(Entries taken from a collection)
++++++++++
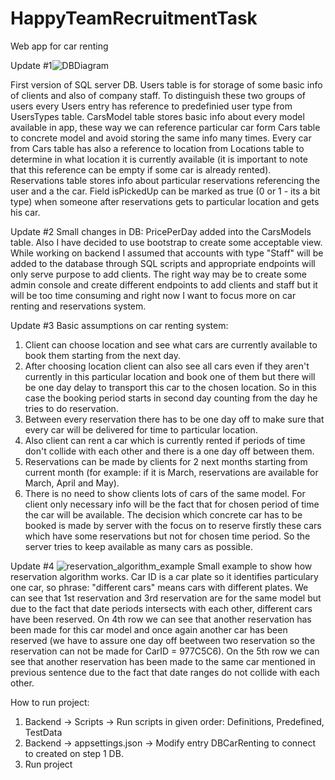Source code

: # HappyTeamRecruitmentTask
Web app for car renting

Update #1![DBDiagram](https://user-images.githubusercontent.com/38327738/223462639-d13bc2cc-546f-44b5-afac-144a6627fb2c.png)

First version of SQL server DB. Users table is for storage of some basic info of clients and also of company staff. To distinguish these two groups of users every Users entry has reference to predefinied user type from UsersTypes table. CarsModel table stores basic info about every model available in app, these way we can reference particular car form Cars table to concrete model and avoid storing the same info many times. Every car from Cars table has also a reference to location from Locations table to determine in what location it is currently available (it is important to note that this reference can be empty if some car is already rented). Reservations table stores info about particular reservations referencing the user and a the car. Field isPickedUp can be marked as true (0 or 1 - its a bit type) when someone after reservations gets to particular location and gets his car.

Update #2
Small changes in DB: PricePerDay added into the CarsModels table. 
Also I have decided to use bootstrap to create some acceptable view. 
While working on backend I assumed that accounts with type "Staff" will be added to the database through SQL scripts and appropriate endpoints will only serve purpose to add clients. The right way may be to create some admin console and create different endpoints to add clients and staff but it will be too time consuming and right now I want to focus more on car renting and reservations system.

Update #3
Basic assumptions on car renting system:
1. Client can choose location and see what cars are currently available to book them starting from the next day.
2. After choosing location client can also see all cars even if they aren't currently in this particular location and book one of them but there will be one day delay to transport this car to the chosen location. So in this case the booking period starts in second day counting from the day he tries to do reservation. 
3. Between every reservation there has to be one day off to make sure that every car will be delivered for time to particular location. 
4. Also client can rent a car which is currently rented if periods of time don't collide with each other and there is a one day off between them.
5. Reservations can be made by clients for 2 next months starting from current month (for example: if it is March, reservations are available for March, April and May).
6. There is no need to show clients lots of cars of the same model. For client only necessary info will be the fact that for chosen period of time the car will be available. The decision which concrete car has to be booked is made by server with the focus on to reserve firstly these cars which have some reservations but not for chosen time period. So the server tries to keep available as many cars as possible.

Update #4
![reservation_algorithm_example](https://user-images.githubusercontent.com/38327738/226184681-e5875339-6000-4151-a171-6fb94a248199.png)
Small example to show how reservation algorithm works. Car ID is a car plate so it identifies particulary one car, so phrase: "different cars" means cars with different plates. We can see that 1st reservation and 3rd reservation are for the same model but due to the fact that date periods intersects with each other, different cars have been reserved. On 4th row we can see that another reservation has been made for this car model and once again another car has been reserved (we have to assure one day off beetween two reservation so the reservation can not be made for CarID = 977C5C6). On the 5th row we can see that another reservation has been made to the same car mentioned in previous sentence due to the fact that date ranges do not collide with each other. 

How to run project:
1. Backend -> Scripts -> Run scripts in given order: Definitions, Predefined, TestData
2. Backend -> appsettings.json -> Modify entry DBCarRenting to connect to created on step 1 DB.
3. Run project
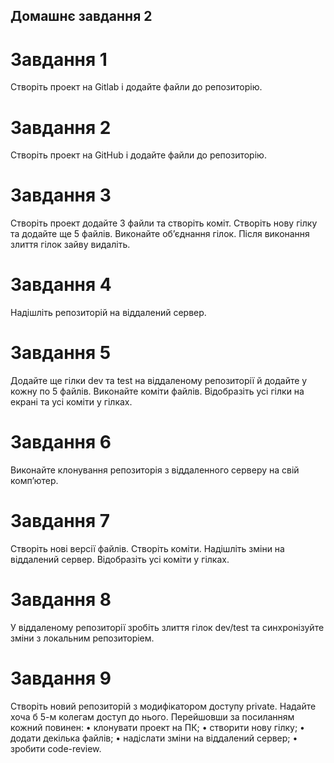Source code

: ## Домашнє завдання 2


# Завдання 1

Створіть проект на Gitlab і додайте файли до репозиторію.

# Завдання 2

Створіть проект на GitHub і додайте файли до репозиторію. 

# Завдання 3

Створіть проект додайте 3 файли та створіть коміт. Створіть нову гілку та додайте ще 5 файлів. Виконайте об’єднання гілок. Після виконання злиття гілок зайву видаліть.

# Завдання 4

Надішліть репозиторій на віддалений сервер.

# Завдання 5

Додайте ще гілки dev та test на віддаленому репозиторії й додайте у кожну по 5 файлів. Виконайте коміти файлів. Відобразіть усі гілки на екрані та усі коміти у гілках.

# Завдання 6
Виконайте клонування репозиторія з віддаленного серверу на свій комп’ютер.

# Завдання 7
Створіть нові версії файлів. Створіть коміти. Надішліть зміни на віддалений сервер. Відобразіть усі коміти у гілках. 

# Завдання 8
У віддаленому репозиторії зробіть злиття гілок dev/test та синхронізуйте зміни з локальним репозиторіем.

# Завдання 9
Створіть новий репозиторій з модифікатором доступу private. Надайте хоча б 5-м колегам доступ до нього. Перейшовши за посиланням кожний повинен: 
• клонувати проект на ПК;
• створити нову гілку;
• додати декілька файлів;
• надіслати зміни на віддалений сервер;
• зробити code-review.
++++++++++
- _Work order_: Would you output, from the records above, exactly the run of lines that starts at the line containing "First version of" and ends at the line containing "Also I have", and only that run?

- _Result of the exercise_:
First version of SQL server DB. Users table is for storage of some basic info of clients and also of company staff. To distinguish these two groups of users every Users entry has reference to predefinied user type from UsersTypes table. CarsModel table stores basic info about every model available in app, these way we can reference particular car form Cars table to concrete model and avoid storing the same info many times. Every car from Cars table has also a reference to location from Locations table to determine in what location it is currently available (it is important to note that this reference can be empty if some car is already rented). Reservations table stores info about particular reservations referencing the user and a the car. Field isPickedUp can be marked as true (0 or 1 - its a bit type) when someone after reservations gets to particular location and gets his car.

Update #2
Small changes in DB: PricePerDay added into the CarsModels table. 
Also I have decided to use bootstrap to create some acceptable view. 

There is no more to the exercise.